[Stored data entries]
——
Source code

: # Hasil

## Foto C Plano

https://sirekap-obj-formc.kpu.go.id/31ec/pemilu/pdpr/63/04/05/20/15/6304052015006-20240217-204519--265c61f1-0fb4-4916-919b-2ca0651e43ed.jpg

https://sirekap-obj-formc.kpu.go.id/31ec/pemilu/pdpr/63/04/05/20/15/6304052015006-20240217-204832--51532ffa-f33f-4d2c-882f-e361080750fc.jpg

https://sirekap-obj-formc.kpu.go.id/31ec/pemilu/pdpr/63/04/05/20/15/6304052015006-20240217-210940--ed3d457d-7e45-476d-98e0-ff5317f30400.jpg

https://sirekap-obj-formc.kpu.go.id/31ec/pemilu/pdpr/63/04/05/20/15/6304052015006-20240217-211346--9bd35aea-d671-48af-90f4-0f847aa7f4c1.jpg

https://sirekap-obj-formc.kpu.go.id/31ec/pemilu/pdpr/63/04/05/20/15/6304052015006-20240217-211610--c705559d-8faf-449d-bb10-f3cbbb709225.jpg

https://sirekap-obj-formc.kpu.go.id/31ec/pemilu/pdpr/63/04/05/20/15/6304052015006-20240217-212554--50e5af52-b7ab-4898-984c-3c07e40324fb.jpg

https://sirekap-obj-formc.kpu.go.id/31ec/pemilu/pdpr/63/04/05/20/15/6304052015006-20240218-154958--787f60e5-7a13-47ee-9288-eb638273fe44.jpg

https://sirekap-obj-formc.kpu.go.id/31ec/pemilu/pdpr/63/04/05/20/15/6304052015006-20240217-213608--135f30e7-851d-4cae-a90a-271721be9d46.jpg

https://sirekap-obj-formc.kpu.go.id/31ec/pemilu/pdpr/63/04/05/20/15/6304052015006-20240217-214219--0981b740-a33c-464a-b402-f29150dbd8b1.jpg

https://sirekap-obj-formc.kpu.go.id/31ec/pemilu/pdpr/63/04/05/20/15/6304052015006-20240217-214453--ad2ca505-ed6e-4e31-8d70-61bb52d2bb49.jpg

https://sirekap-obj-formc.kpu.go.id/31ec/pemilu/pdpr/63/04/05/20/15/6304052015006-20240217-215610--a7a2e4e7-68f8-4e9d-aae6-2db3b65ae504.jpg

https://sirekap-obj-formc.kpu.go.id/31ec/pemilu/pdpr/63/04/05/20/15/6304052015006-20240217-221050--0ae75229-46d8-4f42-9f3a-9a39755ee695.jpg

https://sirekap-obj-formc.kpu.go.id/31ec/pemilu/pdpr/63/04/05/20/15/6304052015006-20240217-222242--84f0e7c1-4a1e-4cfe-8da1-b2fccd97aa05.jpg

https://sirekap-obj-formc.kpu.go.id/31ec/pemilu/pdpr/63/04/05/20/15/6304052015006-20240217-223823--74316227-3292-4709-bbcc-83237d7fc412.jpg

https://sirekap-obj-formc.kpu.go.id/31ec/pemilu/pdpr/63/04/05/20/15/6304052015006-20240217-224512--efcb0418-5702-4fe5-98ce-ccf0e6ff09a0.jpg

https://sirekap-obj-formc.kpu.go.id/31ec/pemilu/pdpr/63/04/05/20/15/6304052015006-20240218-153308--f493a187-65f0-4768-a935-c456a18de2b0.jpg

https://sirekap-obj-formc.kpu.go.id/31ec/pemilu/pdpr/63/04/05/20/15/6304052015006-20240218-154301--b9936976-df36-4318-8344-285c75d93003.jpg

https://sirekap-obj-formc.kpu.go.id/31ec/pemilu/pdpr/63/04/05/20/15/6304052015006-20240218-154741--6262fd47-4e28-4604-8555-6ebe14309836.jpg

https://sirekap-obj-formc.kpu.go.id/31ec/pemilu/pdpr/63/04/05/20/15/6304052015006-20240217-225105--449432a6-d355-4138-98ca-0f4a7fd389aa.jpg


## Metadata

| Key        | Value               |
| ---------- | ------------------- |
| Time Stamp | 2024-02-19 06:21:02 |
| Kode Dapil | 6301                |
——
## ACTIVITY
Write down every entry exactly.

## ANSWER TO THIS TASK
Source code

: # Hasil

## Foto C Plano

https://sirekap-obj-formc.kpu.go.id/31ec/pemilu/pdpr/63/04/05/20/15/6304052015006-20240217-204519--265c61f1-0fb4-4916-919b-2ca0651e43ed.jpg

https://sirekap-obj-formc.kpu.go.id/31ec/pemilu/pdpr/63/04/05/20/15/6304052015006-20240217-204832--51532ffa-f33f-4d2c-882f-e361080750fc.jpg

https://sirekap-obj-formc.kpu.go.id/31ec/pemilu/pdpr/63/04/05/20/15/6304052015006-20240217-210940--ed3d457d-7e45-476d-98e0-ff5317f30400.jpg

https://sirekap-obj-formc.kpu.go.id/31ec/pemilu/pdpr/63/04/05/20/15/6304052015006-20240217-211346--9bd35aea-d671-48af-90f4-0f847aa7f4c1.jpg

https://sirekap-obj-formc.kpu.go.id/31ec/pemilu/pdpr/63/04/05/20/15/6304052015006-20240217-211610--c705559d-8faf-449d-bb10-f3cbbb709225.jpg

https://sirekap-obj-formc.kpu.go.id/31ec/pemilu/pdpr/63/04/05/20/15/6304052015006-20240217-212554--50e5af52-b7ab-4898-984c-3c07e40324fb.jpg

https://sirekap-obj-formc.kpu.go.id/31ec/pemilu/pdpr/63/04/05/20/15/6304052015006-20240218-154958--787f60e5-7a13-47ee-9288-eb638273fe44.jpg

https://sirekap-obj-formc.kpu.go.id/31ec/pemilu/pdpr/63/04/05/20/15/6304052015006-20240217-213608--135f30e7-851d-4cae-a90a-271721be9d46.jpg

https://sirekap-obj-formc.kpu.go.id/31ec/pemilu/pdpr/63/04/05/20/15/6304052015006-20240217-214219--0981b740-a33c-464a-b402-f29150dbd8b1.jpg

https://sirekap-obj-formc.kpu.go.id/31ec/pemilu/pdpr/63/04/05/20/15/6304052015006-20240217-214453--ad2ca505-ed6e-4e31-8d70-61bb52d2bb49.jpg

https://sirekap-obj-formc.kpu.go.id/31ec/pemilu/pdpr/63/04/05/20/15/6304052015006-20240217-215610--a7a2e4e7-68f8-4e9d-aae6-2db3b65ae504.jpg

https://sirekap-obj-formc.kpu.go.id/31ec/pemilu/pdpr/63/04/05/20/15/6304052015006-20240217-221050--0ae75229-46d8-4f42-9f3a-9a39755ee695.jpg

https://sirekap-obj-formc.kpu.go.id/31ec/pemilu/pdpr/63/04/05/20/15/6304052015006-20240217-222242--84f0e7c1-4a1e-4cfe-8da1-b2fccd97aa05.jpg

https://sirekap-obj-formc.kpu.go.id/31ec/pemilu/pdpr/63/04/05/20/15/6304052015006-20240217-223823--74316227-3292-4709-bbcc-83237d7fc412.jpg

https://sirekap-obj-formc.kpu.go.id/31ec/pemilu/pdpr/63/04/05/20/15/6304052015006-20240217-224512--efcb0418-5702-4fe5-98ce-ccf0e6ff09a0.jpg

https://sirekap-obj-formc.kpu.go.id/31ec/pemilu/pdpr/63/04/05/20/15/6304052015006-20240218-153308--f493a187-65f0-4768-a935-c456a18de2b0.jpg

https://sirekap-obj-formc.kpu.go.id/31ec/pemilu/pdpr/63/04/05/20/15/6304052015006-20240218-154301--b9936976-df36-4318-8344-285c75d93003.jpg

https://sirekap-obj-formc.kpu.go.id/31ec/pemilu/pdpr/63/04/05/20/15/6304052015006-20240218-154741--6262fd47-4e28-4604-8555-6ebe14309836.jpg

https://sirekap-obj-formc.kpu.go.id/31ec/pemilu/pdpr/63/04/05/20/15/6304052015006-20240217-225105--449432a6-d355-4138-98ca-0f4a7fd389aa.jpg


## Metadata

| Key        | Value               |
| ---------- | ------------------- |
| Time Stamp | 2024-02-19 06:21:02 |
| Kode Dapil | 6301                |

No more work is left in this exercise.